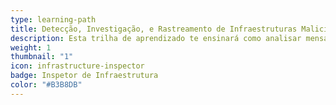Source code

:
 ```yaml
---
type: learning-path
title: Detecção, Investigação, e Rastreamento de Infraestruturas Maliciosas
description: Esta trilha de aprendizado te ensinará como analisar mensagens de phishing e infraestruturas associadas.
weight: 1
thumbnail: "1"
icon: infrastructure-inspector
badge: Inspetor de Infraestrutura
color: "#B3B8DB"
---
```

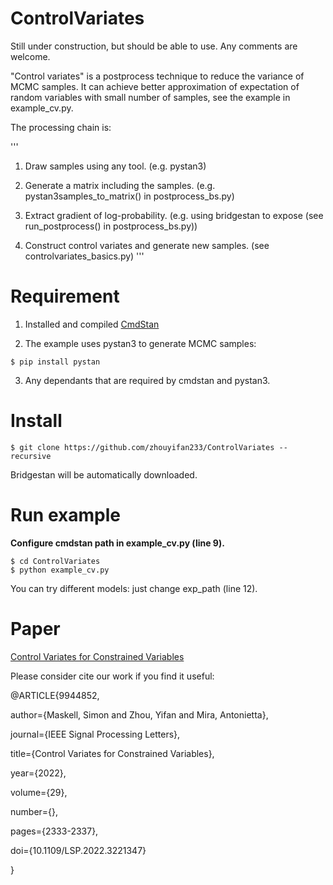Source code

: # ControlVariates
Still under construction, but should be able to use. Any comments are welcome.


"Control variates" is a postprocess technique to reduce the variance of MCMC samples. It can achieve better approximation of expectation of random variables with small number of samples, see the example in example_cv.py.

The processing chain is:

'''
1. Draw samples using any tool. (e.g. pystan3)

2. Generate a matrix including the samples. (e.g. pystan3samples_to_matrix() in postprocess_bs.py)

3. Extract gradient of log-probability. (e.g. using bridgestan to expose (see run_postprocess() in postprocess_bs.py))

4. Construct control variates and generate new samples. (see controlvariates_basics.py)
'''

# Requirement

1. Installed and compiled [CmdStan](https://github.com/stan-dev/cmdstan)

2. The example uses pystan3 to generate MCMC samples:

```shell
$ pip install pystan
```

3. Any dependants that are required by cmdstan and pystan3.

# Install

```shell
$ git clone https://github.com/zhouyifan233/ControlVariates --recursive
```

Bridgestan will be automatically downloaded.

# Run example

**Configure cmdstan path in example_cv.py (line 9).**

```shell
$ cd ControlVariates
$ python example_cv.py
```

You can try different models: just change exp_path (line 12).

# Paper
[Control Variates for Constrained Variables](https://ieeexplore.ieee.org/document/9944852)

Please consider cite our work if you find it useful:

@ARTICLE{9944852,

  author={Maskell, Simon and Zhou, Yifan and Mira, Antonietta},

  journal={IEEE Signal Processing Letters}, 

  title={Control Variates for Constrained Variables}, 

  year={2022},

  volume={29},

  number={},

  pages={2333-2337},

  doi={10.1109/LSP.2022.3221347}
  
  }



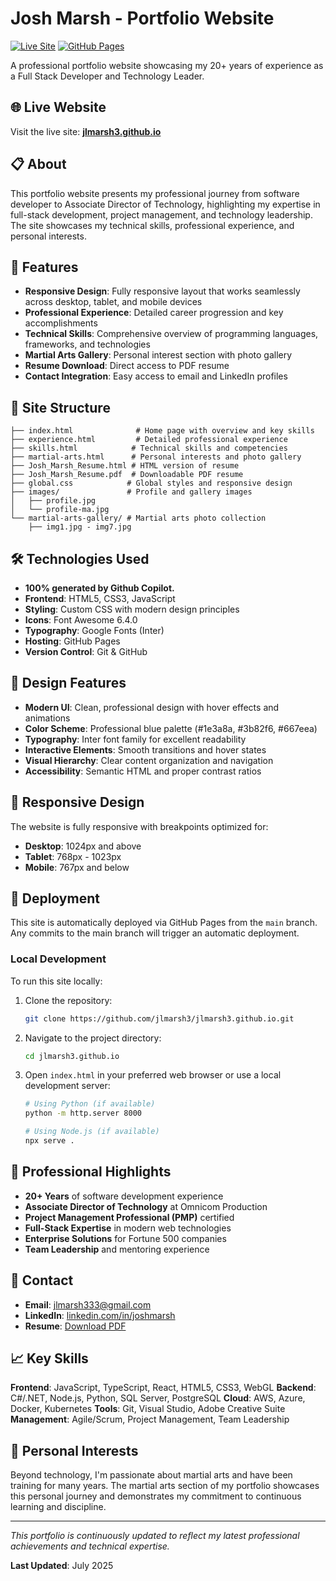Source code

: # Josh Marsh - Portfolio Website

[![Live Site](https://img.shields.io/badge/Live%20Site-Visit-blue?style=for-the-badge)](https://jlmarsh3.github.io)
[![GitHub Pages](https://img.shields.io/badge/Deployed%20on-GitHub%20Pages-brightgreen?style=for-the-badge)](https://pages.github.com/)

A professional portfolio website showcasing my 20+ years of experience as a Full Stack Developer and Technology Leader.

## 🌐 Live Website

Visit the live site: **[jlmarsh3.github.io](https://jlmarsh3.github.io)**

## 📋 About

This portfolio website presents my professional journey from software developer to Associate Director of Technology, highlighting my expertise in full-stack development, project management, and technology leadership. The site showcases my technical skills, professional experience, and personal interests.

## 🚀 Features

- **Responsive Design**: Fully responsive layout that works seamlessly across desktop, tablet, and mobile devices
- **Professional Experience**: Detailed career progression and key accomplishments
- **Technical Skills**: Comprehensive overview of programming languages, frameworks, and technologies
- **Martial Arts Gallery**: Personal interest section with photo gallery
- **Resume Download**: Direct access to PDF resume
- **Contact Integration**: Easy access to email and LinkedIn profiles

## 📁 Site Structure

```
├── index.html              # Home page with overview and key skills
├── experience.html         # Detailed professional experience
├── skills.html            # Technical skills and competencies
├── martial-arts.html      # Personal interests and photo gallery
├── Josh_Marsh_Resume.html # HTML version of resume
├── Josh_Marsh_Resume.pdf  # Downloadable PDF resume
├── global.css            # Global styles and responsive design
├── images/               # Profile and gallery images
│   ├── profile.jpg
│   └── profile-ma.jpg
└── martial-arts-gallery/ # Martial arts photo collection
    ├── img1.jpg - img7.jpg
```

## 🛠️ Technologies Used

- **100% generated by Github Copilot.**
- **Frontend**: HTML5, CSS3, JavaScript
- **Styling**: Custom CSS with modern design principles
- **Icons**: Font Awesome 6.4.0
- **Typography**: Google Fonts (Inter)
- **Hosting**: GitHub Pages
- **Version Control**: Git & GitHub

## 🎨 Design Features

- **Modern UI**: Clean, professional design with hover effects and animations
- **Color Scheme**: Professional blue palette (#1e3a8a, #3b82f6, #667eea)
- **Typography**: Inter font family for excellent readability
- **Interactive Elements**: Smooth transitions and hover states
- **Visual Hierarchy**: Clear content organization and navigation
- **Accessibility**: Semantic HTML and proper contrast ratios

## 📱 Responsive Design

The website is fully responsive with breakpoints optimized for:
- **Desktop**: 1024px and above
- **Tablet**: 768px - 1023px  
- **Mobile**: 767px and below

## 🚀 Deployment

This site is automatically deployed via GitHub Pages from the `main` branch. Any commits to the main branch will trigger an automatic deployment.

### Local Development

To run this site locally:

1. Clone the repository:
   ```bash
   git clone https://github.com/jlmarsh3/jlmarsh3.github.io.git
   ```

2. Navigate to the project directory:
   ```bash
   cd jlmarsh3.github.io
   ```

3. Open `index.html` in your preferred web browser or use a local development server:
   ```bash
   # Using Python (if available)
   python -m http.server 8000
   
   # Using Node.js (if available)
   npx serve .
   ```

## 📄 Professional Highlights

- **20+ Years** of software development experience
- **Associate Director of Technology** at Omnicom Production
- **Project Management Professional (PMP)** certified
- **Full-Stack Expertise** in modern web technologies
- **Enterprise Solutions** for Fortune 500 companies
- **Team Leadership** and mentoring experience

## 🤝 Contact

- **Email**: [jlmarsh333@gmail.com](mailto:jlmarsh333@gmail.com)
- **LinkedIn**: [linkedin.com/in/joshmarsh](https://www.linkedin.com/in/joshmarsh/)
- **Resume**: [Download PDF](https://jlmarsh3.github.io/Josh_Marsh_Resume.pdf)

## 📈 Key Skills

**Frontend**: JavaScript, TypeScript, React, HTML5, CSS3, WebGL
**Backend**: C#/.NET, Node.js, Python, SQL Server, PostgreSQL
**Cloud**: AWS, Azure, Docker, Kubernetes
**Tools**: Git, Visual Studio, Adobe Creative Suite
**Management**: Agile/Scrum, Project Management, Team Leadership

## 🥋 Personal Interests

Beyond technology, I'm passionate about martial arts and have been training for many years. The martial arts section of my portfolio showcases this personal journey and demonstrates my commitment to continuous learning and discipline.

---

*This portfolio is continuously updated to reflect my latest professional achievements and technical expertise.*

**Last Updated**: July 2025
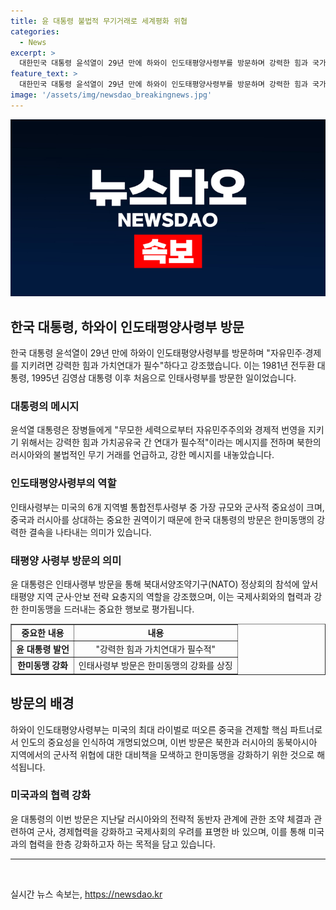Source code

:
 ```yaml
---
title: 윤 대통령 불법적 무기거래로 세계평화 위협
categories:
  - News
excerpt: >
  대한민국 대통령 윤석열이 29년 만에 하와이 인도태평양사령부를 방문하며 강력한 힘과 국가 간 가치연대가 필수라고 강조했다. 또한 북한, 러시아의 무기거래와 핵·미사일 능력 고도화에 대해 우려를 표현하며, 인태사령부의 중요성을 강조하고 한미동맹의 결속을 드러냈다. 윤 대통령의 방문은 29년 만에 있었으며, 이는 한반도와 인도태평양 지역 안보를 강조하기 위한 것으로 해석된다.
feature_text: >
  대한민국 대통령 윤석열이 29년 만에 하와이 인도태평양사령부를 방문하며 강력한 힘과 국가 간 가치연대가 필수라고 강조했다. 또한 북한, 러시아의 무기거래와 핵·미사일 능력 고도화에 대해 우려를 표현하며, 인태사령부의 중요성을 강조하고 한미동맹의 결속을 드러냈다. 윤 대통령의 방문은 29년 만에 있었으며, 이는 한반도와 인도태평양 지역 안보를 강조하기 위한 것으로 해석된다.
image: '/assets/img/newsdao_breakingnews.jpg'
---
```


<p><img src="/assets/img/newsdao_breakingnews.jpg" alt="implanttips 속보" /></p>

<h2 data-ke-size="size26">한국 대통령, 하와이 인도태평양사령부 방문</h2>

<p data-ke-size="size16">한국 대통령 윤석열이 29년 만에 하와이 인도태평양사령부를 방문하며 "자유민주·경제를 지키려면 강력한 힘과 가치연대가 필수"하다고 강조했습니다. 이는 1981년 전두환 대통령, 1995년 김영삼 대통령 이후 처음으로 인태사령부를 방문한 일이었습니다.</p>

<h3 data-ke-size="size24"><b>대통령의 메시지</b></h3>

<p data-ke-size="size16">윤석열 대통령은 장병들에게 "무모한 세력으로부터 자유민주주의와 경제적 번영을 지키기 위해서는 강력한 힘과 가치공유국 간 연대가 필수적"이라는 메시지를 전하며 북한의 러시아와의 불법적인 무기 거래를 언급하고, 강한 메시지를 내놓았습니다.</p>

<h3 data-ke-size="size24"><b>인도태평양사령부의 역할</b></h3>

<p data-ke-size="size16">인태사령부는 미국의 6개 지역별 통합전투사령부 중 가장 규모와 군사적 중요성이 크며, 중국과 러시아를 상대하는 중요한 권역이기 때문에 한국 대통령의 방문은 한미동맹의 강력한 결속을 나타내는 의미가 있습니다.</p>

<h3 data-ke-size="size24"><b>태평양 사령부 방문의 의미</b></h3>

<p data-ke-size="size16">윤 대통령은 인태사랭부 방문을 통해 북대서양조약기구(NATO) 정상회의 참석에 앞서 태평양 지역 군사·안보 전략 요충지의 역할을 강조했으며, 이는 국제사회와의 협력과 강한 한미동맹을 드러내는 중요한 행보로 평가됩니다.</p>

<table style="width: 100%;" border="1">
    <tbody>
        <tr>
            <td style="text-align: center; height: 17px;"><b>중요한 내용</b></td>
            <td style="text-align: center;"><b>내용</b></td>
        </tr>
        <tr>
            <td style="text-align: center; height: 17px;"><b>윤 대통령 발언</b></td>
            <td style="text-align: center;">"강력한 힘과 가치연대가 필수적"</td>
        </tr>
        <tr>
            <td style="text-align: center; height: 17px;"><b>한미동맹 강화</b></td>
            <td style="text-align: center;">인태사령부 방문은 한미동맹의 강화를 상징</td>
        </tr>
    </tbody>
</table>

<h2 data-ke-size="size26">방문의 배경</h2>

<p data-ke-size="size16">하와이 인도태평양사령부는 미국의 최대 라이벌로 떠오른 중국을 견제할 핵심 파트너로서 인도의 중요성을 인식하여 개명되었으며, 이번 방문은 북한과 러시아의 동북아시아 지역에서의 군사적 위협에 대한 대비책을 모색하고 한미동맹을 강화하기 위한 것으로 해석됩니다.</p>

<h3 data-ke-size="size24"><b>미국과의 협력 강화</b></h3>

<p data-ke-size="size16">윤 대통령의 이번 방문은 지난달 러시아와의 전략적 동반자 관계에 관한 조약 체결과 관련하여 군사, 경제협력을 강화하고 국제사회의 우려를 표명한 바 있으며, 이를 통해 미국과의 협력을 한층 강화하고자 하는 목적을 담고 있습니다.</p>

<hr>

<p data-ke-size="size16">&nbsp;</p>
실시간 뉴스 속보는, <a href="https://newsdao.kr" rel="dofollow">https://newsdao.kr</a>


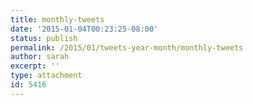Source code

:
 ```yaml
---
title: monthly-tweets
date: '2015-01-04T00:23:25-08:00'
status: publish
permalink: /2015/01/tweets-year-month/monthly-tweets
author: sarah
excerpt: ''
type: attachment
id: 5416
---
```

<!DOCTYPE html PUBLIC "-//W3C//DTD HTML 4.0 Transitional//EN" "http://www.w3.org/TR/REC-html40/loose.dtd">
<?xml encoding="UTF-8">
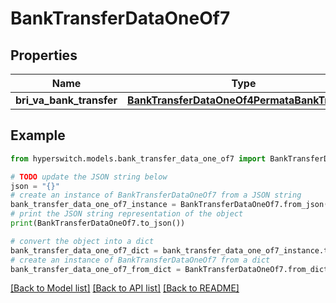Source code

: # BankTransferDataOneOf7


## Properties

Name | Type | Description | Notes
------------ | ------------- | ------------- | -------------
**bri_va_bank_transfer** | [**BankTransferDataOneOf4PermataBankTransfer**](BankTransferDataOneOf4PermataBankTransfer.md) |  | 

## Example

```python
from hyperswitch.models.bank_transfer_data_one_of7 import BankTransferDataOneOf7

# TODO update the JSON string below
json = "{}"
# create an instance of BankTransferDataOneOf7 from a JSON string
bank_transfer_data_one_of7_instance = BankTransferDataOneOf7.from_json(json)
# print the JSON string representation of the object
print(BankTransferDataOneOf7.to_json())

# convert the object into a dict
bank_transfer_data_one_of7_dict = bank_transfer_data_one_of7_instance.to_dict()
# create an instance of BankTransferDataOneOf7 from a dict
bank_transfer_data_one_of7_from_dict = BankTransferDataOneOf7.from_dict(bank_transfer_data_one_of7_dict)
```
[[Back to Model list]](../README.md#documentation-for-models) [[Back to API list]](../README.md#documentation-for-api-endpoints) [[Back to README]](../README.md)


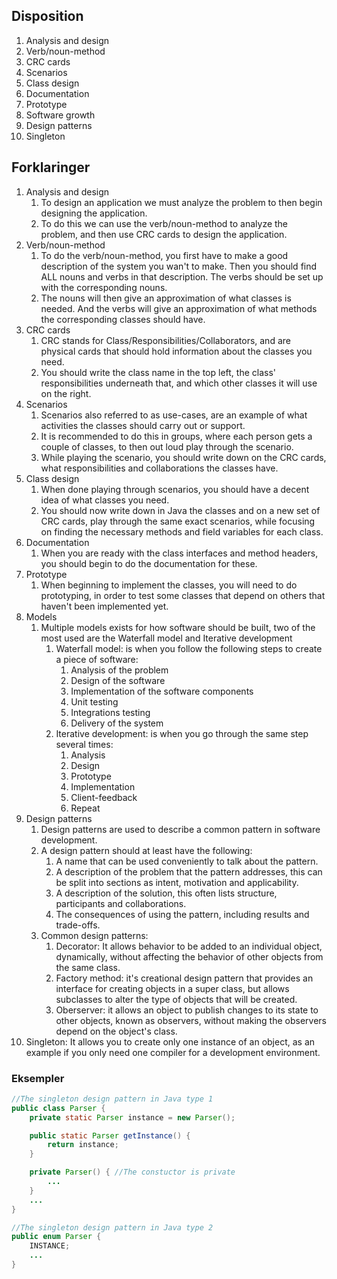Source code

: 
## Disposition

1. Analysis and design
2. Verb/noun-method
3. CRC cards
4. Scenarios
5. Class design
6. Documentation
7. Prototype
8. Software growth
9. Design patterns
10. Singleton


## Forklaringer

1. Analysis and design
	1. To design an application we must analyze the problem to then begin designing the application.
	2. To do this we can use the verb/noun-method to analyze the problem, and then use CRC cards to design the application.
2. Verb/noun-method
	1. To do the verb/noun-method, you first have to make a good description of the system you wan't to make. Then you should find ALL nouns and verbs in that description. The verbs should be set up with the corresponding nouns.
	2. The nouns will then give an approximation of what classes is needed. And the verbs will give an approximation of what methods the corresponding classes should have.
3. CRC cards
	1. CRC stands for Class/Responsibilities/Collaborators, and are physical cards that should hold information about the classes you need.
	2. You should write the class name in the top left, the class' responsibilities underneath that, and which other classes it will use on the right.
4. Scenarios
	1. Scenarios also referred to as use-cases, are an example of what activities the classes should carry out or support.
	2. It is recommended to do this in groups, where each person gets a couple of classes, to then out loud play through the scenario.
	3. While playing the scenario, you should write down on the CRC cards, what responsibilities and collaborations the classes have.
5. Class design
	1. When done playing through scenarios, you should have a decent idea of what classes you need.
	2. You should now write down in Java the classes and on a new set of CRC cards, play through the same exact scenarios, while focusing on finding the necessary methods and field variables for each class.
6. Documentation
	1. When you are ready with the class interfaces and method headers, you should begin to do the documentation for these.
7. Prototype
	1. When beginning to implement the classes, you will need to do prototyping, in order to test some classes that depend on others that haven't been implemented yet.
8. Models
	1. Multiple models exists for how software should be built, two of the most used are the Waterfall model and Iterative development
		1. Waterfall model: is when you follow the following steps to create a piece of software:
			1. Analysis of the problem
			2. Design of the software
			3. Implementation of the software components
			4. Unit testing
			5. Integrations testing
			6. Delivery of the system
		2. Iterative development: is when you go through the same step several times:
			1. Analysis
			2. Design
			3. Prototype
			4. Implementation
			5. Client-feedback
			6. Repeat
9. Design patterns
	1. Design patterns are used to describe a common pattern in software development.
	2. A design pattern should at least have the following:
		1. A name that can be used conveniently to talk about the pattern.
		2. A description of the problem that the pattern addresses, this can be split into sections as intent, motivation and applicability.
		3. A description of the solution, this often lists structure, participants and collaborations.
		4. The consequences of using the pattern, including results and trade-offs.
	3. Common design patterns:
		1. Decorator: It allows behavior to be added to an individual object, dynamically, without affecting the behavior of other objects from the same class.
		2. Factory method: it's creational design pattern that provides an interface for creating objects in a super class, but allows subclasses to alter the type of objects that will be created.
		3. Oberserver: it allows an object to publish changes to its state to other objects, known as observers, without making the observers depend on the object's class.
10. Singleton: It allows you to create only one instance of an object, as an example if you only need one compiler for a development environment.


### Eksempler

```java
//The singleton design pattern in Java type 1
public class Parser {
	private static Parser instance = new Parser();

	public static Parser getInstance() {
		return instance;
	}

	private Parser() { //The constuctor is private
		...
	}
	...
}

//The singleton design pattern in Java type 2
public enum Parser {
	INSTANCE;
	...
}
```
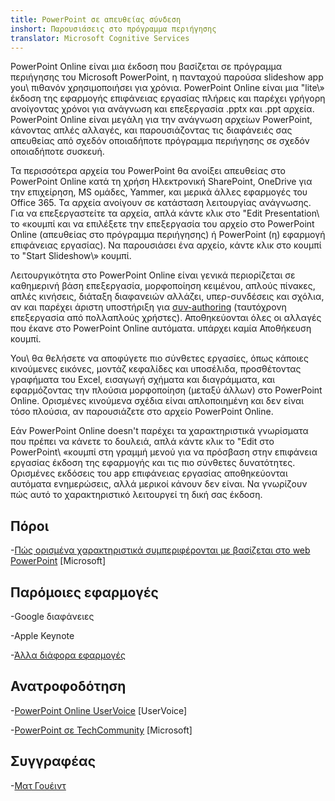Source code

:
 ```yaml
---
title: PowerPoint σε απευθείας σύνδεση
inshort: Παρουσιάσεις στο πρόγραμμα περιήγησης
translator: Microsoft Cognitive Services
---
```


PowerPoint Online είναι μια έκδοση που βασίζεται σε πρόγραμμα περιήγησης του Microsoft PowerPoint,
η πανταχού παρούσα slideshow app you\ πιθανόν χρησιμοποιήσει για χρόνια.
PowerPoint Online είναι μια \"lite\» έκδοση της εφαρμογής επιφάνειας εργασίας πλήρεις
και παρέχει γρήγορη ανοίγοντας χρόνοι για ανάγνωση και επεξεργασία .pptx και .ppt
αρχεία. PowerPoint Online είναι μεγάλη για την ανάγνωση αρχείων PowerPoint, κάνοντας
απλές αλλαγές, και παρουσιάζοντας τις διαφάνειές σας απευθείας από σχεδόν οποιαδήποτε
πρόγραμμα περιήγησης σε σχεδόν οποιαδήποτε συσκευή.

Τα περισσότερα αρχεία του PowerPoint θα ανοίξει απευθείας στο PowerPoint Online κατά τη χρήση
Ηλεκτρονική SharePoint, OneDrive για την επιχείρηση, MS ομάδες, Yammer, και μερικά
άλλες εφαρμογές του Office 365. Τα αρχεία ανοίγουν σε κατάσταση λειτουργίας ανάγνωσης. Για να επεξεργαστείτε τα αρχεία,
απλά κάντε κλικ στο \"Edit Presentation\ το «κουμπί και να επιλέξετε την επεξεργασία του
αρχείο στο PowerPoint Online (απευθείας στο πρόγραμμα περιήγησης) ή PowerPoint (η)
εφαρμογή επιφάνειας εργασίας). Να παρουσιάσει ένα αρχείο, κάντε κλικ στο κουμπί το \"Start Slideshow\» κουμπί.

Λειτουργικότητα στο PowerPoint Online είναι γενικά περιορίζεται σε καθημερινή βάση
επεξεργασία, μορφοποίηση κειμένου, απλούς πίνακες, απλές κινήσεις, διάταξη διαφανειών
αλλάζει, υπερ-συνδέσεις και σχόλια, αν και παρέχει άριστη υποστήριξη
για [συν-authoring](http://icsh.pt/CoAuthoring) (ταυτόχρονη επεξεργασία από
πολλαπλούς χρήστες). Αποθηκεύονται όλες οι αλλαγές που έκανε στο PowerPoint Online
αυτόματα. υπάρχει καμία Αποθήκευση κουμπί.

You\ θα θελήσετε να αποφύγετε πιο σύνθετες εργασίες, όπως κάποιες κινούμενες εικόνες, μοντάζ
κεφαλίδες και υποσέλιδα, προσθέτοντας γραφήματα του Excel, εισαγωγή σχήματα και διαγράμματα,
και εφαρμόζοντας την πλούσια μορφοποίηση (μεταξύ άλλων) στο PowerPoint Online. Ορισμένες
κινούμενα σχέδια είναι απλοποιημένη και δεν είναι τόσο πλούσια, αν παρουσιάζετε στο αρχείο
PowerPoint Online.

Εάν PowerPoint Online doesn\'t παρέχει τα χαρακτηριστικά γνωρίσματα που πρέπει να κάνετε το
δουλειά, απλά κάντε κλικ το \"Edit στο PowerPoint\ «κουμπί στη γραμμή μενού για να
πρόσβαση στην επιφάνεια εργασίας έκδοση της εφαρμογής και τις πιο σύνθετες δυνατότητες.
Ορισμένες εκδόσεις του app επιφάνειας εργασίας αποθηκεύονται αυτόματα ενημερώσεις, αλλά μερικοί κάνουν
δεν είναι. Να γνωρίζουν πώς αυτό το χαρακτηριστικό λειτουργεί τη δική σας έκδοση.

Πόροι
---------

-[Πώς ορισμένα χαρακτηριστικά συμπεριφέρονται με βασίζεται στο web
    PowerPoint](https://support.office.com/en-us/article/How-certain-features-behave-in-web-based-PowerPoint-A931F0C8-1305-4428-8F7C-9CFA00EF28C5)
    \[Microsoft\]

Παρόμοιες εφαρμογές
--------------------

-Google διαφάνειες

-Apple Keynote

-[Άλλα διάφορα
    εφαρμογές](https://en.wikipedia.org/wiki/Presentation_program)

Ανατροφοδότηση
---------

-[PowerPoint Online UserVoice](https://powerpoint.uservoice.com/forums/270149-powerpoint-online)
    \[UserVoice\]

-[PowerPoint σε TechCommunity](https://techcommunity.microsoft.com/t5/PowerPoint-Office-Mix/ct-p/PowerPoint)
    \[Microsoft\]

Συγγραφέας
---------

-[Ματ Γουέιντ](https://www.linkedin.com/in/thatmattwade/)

────

**What is being asked:**
Lines from the entries that contain the word "κλικ" are what the answer must hold.

**Task output:**
απλά κάντε κλικ στο \"Edit Presentation\ το «κουμπί και να επιλέξετε την επεξεργασία του
εφαρμογή επιφάνειας εργασίας). Να παρουσιάσει ένα αρχείο, κάντε κλικ στο κουμπί το \"Start Slideshow\» κουμπί.
δουλειά, απλά κάντε κλικ το \"Edit στο PowerPoint\ «κουμπί στη γραμμή μενού για να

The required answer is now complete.